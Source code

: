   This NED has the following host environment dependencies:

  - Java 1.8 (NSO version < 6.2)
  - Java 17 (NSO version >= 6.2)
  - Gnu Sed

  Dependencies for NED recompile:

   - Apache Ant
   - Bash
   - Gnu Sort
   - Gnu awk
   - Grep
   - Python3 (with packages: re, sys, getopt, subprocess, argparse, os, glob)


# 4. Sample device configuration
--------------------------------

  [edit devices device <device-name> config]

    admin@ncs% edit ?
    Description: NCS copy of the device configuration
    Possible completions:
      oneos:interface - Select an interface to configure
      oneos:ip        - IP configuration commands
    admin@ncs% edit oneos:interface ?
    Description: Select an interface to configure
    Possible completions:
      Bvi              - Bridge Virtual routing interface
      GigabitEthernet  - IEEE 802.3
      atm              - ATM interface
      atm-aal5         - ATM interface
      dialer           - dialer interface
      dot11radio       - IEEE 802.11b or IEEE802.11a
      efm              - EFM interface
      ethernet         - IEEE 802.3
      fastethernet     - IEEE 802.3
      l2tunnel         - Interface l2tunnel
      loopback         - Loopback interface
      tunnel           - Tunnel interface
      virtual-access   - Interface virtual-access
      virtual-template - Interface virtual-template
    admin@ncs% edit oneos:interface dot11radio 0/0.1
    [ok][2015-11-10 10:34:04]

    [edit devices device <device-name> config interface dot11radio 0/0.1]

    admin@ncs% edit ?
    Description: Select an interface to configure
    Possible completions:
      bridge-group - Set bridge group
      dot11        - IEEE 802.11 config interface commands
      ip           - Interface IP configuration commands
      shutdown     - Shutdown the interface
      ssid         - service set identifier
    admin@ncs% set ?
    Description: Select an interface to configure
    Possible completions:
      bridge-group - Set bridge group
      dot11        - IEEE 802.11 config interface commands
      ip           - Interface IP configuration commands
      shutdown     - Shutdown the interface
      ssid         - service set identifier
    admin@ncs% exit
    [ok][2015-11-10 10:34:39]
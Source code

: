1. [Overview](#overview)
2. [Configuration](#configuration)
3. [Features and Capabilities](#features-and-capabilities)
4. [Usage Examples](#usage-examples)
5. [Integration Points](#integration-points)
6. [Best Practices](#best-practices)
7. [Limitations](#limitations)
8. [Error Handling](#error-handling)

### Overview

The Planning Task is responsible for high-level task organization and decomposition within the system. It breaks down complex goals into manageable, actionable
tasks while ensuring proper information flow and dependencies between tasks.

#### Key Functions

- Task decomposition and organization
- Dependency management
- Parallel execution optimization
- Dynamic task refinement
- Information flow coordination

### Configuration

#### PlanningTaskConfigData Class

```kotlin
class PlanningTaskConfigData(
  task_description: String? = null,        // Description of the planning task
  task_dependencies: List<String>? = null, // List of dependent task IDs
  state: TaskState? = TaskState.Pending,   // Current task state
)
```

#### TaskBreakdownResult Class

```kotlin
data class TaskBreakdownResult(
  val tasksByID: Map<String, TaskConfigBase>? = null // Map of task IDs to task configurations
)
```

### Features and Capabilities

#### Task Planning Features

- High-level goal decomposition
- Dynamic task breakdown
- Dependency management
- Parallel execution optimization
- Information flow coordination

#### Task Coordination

#####

■ **TASK INSTRUCTIONS**:
Since only lines holding the word "decomposition" matter, count them in the data above and report the number alone.

■ **SOLUTION**:
3